| ACTIVITY |
Search the listing for the string "mathcal". Copy every line that has it.
### PROVIDED DATA ###
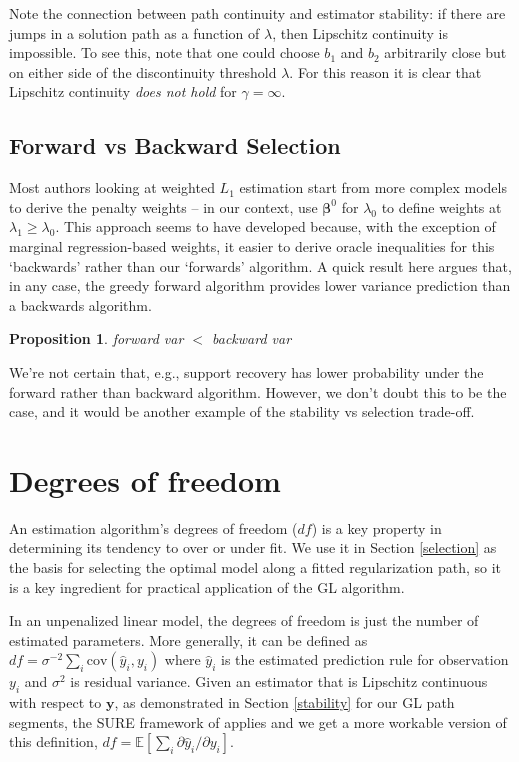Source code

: \documentclass[12pt]{article}
\newtheorem{prop}{\sc Proposition}[section]
\newcommand{\bs}[1]{\boldsymbol{#1}}
\newcommand{\mr}[1]{\mathrm{#1}}
\newcommand{\bm}[1]{\mathbf{#1}}
\newcommand{\ds}[1]{\mathds{#1}}
\begin{document}
Note the connection between path continuity and estimator stability: if there
are jumps in a solution path as a function of $\lambda$, then Lipschitz
continuity is impossible. To see this, note that one could choose $b_1$ and
$b_2$ arbitrarily close but on either side of the discontinuity threshold
$\lambda$.  For this reason it is clear that Lipschitz continuity {\it does not
hold} for $\gamma =\infty$.

\subsection{Forward vs Backward Selection}

Most authors looking at weighted $L_1$ estimation start from more complex models to derive the penalty weights -- in our context, use $\bs{\beta}^0$ for $\lambda_0$ to define weights at $\lambda_1 \geq \lambda_0$.  This approach seems to have developed because, with the exception of marginal regression-based weights, it easier to derive oracle inequalities for this `backwards' rather than our `forwards' algorithm.  A quick result here argues that, in any case, the greedy forward algorithm provides lower variance prediction than a backwards algorithm.
\begin{prop}
forward var $<$ backward var
\end{prop}
We're not certain that, e.g., support recovery has lower probability under the forward rather than backward algorithm.  However, we don't doubt this to be the case, and it would be another example of the stability vs selection trade-off.

\section{Degrees of freedom}
\label{dof}

An estimation algorithm's degrees of freedom ($df$) is a key property in
determining its tendency to over or under fit.  We use it in Section
\ref{selection} as the  basis for selecting the optimal model along a
fitted regularization path, so it is a key ingredient for practical
application of the GL algorithm.  

In an unpenalized linear model, the degrees of freedom is just the number of
estimated parameters.  More generally, it can be defined as
\citep[e.g.][]{efron_least_2004} $df = \sigma^{-2} \sum_i \mr{cov}(\hat y_i,
y_i)$ where $\hat y_i$ is the estimated prediction rule for observation $y_i$
and $\sigma^2$ is residual variance. Given an estimator that is Lipschitz
continuous with respect to $\bm{y}$, as demonstrated in Section
\ref{stability} \citep[or in ][]{zou_one-step_2008} for our GL path segments,
the SURE framework of \cite{stein_estimation_1981} applies and we get a more
workable version of this definition,  $df = \ds{E}\left[\sum_i \partial \hat
y_i/\partial y_i\right]$.
\end{document}
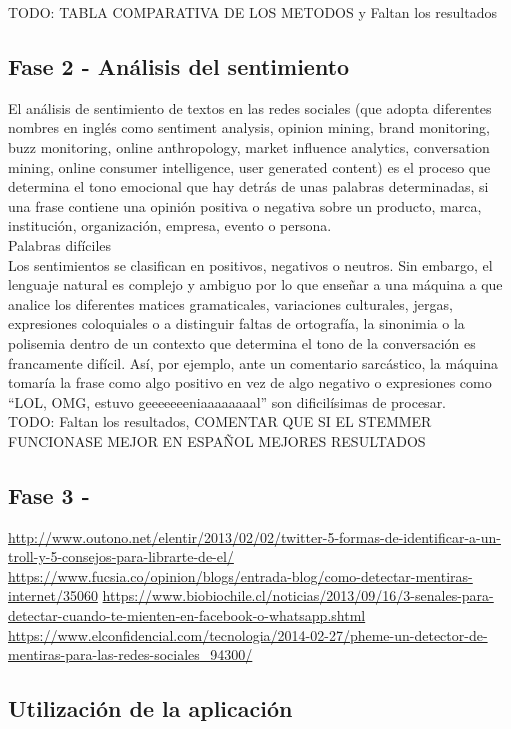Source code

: \documentclass[../all.tex]{subfiles}
\begin{document}
{\color{red} 
    TODO: TABLA COMPARATIVA DE LOS METODOS y Faltan los resultados
}
\newpage
\subsection{Fase 2 - Análisis del sentimiento}
    El análisis de sentimiento de textos en las redes sociales (que adopta diferentes nombres en inglés como sentiment analysis, opinion mining, brand monitoring, buzz monitoring, online anthropology, market influence analytics, conversation mining, online consumer intelligence, user generated content) es el proceso que determina el tono emocional que hay detrás de unas palabras determinadas, si una frase contiene una opinión positiva o negativa sobre un producto, marca, institución, organización, empresa, evento o persona.\\
    
    Palabras difíciles\\
    
    Los sentimientos se clasifican en positivos, negativos o neutros. Sin embargo, el lenguaje natural es complejo y ambiguo por lo que enseñar a una máquina a que analice los diferentes matices gramaticales, variaciones culturales, jergas, expresiones coloquiales o a distinguir faltas de ortografía, la sinonimia o la polisemia dentro de un contexto que determina el tono de la conversación es francamente difícil. Así, por ejemplo, ante un comentario sarcástico, la máquina tomaría la frase como algo positivo en vez de algo negativo o expresiones como “LOL, OMG, estuvo geeeeeeeniaaaaaaaal” son dificilísimas de procesar.\\
    
    
    
	{\color{red} 
		TODO: Faltan los resultados, COMENTAR QUE SI EL STEMMER FUNCIONASE MEJOR EN ESPAÑOL MEJORES RESULTADOS
	}
\newpage
\subsection{Fase 3 -}

\url{http://www.outono.net/elentir/2013/02/02/twitter-5-formas-de-identificar-a-un-troll-y-5-consejos-para-librarte-de-el/}
\url{https://www.fucsia.co/opinion/blogs/entrada-blog/como-detectar-mentiras-internet/35060}
\url{https://www.biobiochile.cl/noticias/2013/09/16/3-senales-para-detectar-cuando-te-mienten-en-facebook-o-whatsapp.shtml}
\url{https://www.elconfidencial.com/tecnologia/2014-02-27/pheme-un-detector-de-mentiras-para-las-redes-sociales_94300/}

\newpage
\subsection{Utilización de la aplicación}
\end{document}
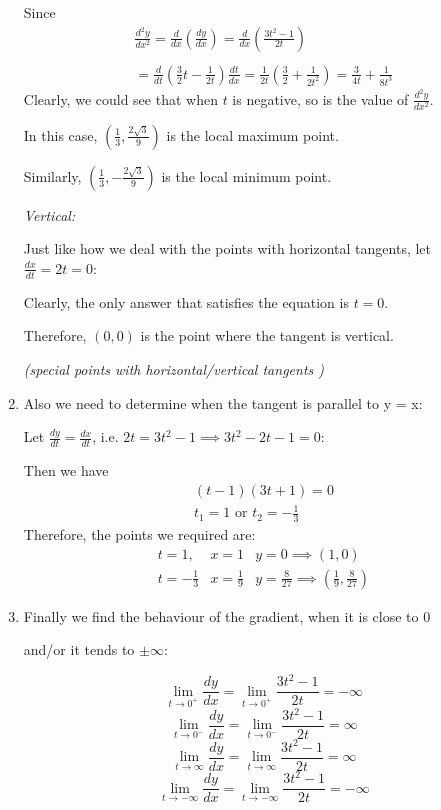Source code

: \documentclass[12pt]{report}
\begin{document}
\begin{enumerate}
    Since 
    $$
    \begin{array}{l}
        \frac{d^2y}{dx^2} = \frac{d}{dx}(\frac{dy}{dx}) = \frac{d}{dx}(\frac{3t^2 - 1}{2t})\\\\
        =\frac{d}{dt}(\frac{3}{2}t - \frac{1}{2t})\frac{dt}{dx}
        = \frac{1}{2t}(\frac{3}{2} + \frac{1}{2t^2}) 
        = \frac{3}{4t} + \frac{1}{8t^3}
    \end{array}
    $$
    Clearly, we could see that when $t$ is negative, so is the value of $\frac{d^2y}{dx^2}$. 
    
    In this case, 
    $(\frac{1}{3}, \frac{2\sqrt{3}}{9})$ is the local maximum point.

    Similarly,
    $(\frac{1}{3}, -\frac{2\sqrt{3}}{9})$ is the local minimum point.

    \emph{Vertical:} 
    
    Just like how we deal with the points with horizontal tangents, 
    let $\frac{dx}{dt} = 2t = 0$:

    Clearly, the only answer that satisfies the equation is $t = 0$.

    Therefore, $(0, 0)$ is the point where the tangent is vertical.

    \emph{(special points with horizontal/vertical tangents \checkmark)}
    \item Also we need to determine when the tangent is parallel to y = x:
    
    Let $\frac{dy}{dt} = \frac{dx}{dt}$, i.e. $2t = 3t^2 - 1 \implies 3t^2 - 2t - 1 = 0$:

    Then we have $$
    \begin{array}{ll}
        (t - 1)(3t + 1) = 0\\
        t_1 = 1 \text{ or } t_2 = -\frac{1}{3}
    \end{array}
    $$Therefore, the points we required are:$$
    \begin{array}{lll}
        t = 1,  & x = 1 & y = 0 \implies (1, 0) \\
        t = -\frac{1}{3} & x = \frac{1}{9} & y = \frac{8}{27} \implies (\frac{1}{9}, \frac{8}{27})
    \end{array}
    $$
    \item Finally we find the behaviour of the gradient, when it is close to $0$ 
    
    and/or it tends to $\pm \infty$:

    $$
    \lim_{t \to 0^+} \frac{dy}{dx} = \lim_{t \to 0^+} \frac{3t^2 - 1}{2t} = - \infty
    $$    $$
    \lim_{t \to 0^-} \frac{dy}{dx} = \lim_{t \to 0^-} \frac{3t^2 - 1}{2t} =  \infty
    $$  $$
    \lim_{t \to \infty} \frac{dy}{dx} = \lim_{t \to \infty} \frac{3t^2 - 1}{2t} = \infty
    $$   $$
    \lim_{t \to -\infty} \frac{dy}{dx} = \lim_{t \to -\infty} \frac{3t^2 - 1}{2t} = - \infty
    $$


\end{enumerate}
\end{document}
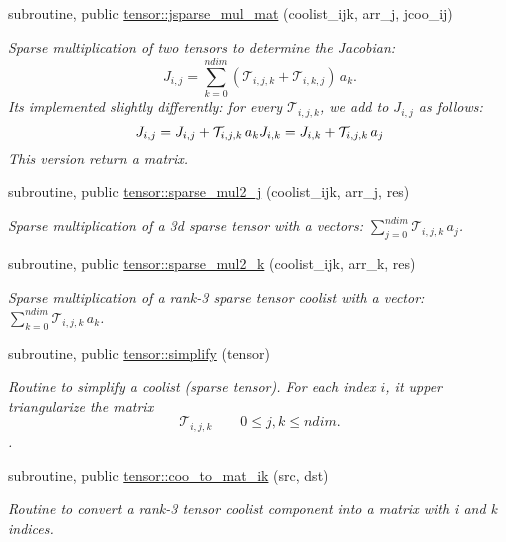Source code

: \begin{DoxyCompactItemize}
subroutine, public \hyperlink{namespacetensor_a4135cf70df5030070922ff199c79cc03}{tensor\+::jsparse\+\_\+mul\+\_\+mat} (coolist\+\_\+ijk, arr\+\_\+j, jcoo\+\_\+ij)
\begin{DoxyCompactList}\small\item\em Sparse multiplication of two tensors to determine the Jacobian\+: \[J_{i,j} = {\displaystyle \sum_{k=0}^{ndim}} \left( \mathcal{T}_{i,j,k} + \mathcal{T}_{i,k,j} \right) \, a_k.\] It\textquotesingle{}s implemented slightly differently\+: for every $\mathcal{T}_{i,j,k}$, we add to $J_{i,j}$ as follows\+: \[J_{i,j} = J_{i,j} + \mathcal{T}_{i,j,k} \, a_k \\ J_{i,k} = J_{i,k} + \mathcal{T}_{i,j,k} \, a_j\] This version return a matrix. \end{DoxyCompactList}\item 
subroutine, public \hyperlink{namespacetensor_ad9b09d91fb1bd425122c4f1ee2f0eb12}{tensor\+::sparse\+\_\+mul2\+\_\+j} (coolist\+\_\+ijk, arr\+\_\+j, res)
\begin{DoxyCompactList}\small\item\em Sparse multiplication of a 3d sparse tensor with a vectors\+: ${\displaystyle \sum_{j=0}^{ndim}} \mathcal{T}_{i,j,k} \, a_j $. \end{DoxyCompactList}\item 
subroutine, public \hyperlink{namespacetensor_a90e31e5e782d63d7f05ee3c9aed370e0}{tensor\+::sparse\+\_\+mul2\+\_\+k} (coolist\+\_\+ijk, arr\+\_\+k, res)
\begin{DoxyCompactList}\small\item\em Sparse multiplication of a rank-\/3 sparse tensor coolist with a vector\+: ${\displaystyle \sum_{k=0}^{ndim}} \mathcal{T}_{i,j,k} \, a_k $. \end{DoxyCompactList}\item 
subroutine, public \hyperlink{namespacetensor_a364522b80ab0f4785c331eb74fa1ba04}{tensor\+::simplify} (tensor)
\begin{DoxyCompactList}\small\item\em Routine to simplify a coolist (sparse tensor). For each index $i$, it upper triangularize the matrix \[\mathcal{T}_{i,j,k} \qquad 0 \leq j,k \leq ndim.\]. \end{DoxyCompactList}\item 
subroutine, public \hyperlink{namespacetensor_a52784eb2977ec36f8ab5ba240b497633}{tensor\+::coo\+\_\+to\+\_\+mat\+\_\+ik} (src, dst)
\begin{DoxyCompactList}\small\item\em Routine to convert a rank-\/3 tensor coolist component into a matrix with i and k indices. \end{DoxyCompactList}\item 

\end{DoxyCompactItemize}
###
| RESPONSE BOX |
\begin{DoxyCompactList}\small\item\em Sparse multiplication of two tensors to determine the Jacobian\+: \[J_{i,j} = {\displaystyle \sum_{k=0}^{ndim}} \left( \mathcal{T}_{i,j,k} + \mathcal{T}_{i,k,j} \right) \, a_k.\] It\textquotesingle{}s implemented slightly differently\+: for every $\mathcal{T}_{i,j,k}$, we add to $J_{i,j}$ as follows\+: \[J_{i,j} = J_{i,j} + \mathcal{T}_{i,j,k} \, a_k \\ J_{i,k} = J_{i,k} + \mathcal{T}_{i,j,k} \, a_j\] This version return a matrix. \end{DoxyCompactList}\item 
\begin{DoxyCompactList}\small\item\em Sparse multiplication of a 3d sparse tensor with a vectors\+: ${\displaystyle \sum_{j=0}^{ndim}} \mathcal{T}_{i,j,k} \, a_j $. \end{DoxyCompactList}\item 
\begin{DoxyCompactList}\small\item\em Sparse multiplication of a rank-\/3 sparse tensor coolist with a vector\+: ${\displaystyle \sum_{k=0}^{ndim}} \mathcal{T}_{i,j,k} \, a_k $. \end{DoxyCompactList}\item 
\begin{DoxyCompactList}\small\item\em Routine to simplify a coolist (sparse tensor). For each index $i$, it upper triangularize the matrix \[\mathcal{T}_{i,j,k} \qquad 0 \leq j,k \leq ndim.\]. \end{DoxyCompactList}\item 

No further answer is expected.